最初の孫である長男の息子、悠真くん(10歳)が生まれたときは、それはもう喜びで、和子さんは惜しみなく愛情を注ぎました。愛情とお金は表裏一体。高価なおもちゃや洋服はもちろん、急な旅行の費用まで、可能な限り工面。しかし、長女、次女の家族にも孫が生まれ、和子さんの孫は計5人に。
和子さんは、どの子も等しく可愛く、当然のように公平に接するのが基本。孫たちが家に来るたびに、小遣いを渡すのが定番で、全員に公平に用意しました。
「やはり、子どもにとって小遣いは嬉しいものですよね。しかし、前にあげているのに、今回はなし、というわけにはいかない。悠真に小遣いをあげた以上、あげ続けないといけないんです」
さらに小学校4年生になった悠真くん、おねだりするものも欲しがるものの金額も上がってきました。ゲームの限定版や高額なトレーディングカード……先日は、「最新スマホがほしい!」とひと言。さすがに長男が「それはないだろう!」と怒り気味で止めていましたが、それがなかったら「いいわよ」と言うしかなかったかもしれません。
この日も、長男夫婦と悠真くんが遊びに来る予定でした。和子さんは前日、いつものお決まりのお小遣い1万円をポチ袋に入れましたが、それを渡すことをためらったといいます。
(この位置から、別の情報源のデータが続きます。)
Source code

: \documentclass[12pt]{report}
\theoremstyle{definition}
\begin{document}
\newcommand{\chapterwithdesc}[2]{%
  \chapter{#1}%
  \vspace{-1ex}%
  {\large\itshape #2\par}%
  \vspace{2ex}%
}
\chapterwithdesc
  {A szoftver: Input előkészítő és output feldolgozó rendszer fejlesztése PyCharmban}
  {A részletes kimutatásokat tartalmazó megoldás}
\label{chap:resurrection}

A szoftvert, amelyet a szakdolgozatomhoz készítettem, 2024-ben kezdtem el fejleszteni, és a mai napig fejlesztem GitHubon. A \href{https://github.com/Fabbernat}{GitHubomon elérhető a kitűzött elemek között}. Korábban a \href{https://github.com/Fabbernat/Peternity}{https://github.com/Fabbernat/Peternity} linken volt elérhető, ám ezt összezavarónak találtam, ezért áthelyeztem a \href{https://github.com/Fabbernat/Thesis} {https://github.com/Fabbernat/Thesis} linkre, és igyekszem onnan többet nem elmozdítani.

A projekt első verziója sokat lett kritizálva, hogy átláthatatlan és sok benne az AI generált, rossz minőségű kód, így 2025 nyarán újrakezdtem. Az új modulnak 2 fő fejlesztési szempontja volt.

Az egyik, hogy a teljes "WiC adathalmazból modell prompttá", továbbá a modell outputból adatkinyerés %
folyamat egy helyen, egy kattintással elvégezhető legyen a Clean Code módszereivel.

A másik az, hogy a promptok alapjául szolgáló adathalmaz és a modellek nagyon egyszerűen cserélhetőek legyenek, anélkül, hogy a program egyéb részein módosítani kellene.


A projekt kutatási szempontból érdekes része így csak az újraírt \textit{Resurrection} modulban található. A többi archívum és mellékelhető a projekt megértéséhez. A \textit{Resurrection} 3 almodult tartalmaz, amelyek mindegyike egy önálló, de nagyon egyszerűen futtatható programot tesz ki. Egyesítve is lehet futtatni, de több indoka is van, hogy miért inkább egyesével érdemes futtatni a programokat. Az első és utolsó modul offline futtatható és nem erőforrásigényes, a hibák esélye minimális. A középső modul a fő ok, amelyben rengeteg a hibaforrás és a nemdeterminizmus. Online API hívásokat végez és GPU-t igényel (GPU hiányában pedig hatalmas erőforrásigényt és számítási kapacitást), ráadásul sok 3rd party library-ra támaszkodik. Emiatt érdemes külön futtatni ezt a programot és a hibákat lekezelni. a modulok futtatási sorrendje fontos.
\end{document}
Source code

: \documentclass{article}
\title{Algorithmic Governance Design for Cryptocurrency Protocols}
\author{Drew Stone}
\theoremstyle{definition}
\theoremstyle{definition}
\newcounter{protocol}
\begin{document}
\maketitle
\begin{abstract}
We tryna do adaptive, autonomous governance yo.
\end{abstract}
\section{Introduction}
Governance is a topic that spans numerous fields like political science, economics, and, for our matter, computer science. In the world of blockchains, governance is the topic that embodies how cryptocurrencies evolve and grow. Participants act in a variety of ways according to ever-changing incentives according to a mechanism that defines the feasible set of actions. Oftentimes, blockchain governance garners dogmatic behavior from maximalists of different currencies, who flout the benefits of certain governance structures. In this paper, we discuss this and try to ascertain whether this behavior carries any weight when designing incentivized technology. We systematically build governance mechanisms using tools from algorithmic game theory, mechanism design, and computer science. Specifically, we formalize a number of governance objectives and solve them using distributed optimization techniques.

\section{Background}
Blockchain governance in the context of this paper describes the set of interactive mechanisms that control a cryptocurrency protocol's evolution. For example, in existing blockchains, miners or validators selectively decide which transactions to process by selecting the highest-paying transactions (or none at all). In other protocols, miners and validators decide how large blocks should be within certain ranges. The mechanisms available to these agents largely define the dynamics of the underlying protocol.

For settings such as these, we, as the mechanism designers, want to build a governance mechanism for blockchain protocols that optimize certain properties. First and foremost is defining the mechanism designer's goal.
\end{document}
「ちょうどね、前の日にお米を買ったのよ。2キロで2,500円。去年の春ごろは1,400円くらいで買えたのに。最近は生きていくだけで必死だから、孫へのお小遣いはできたら辞めたいの。でもね、楽しみにしているだろうから……」
可愛い孫でさえ、「煩わしい」とか、「重荷」と感じてしまう――なんてヒドイ祖母なのだ!という思いと、このままでは近いうちに老後資金が枯渇してしまうという恐怖。そんな危機感が交錯しているといいます。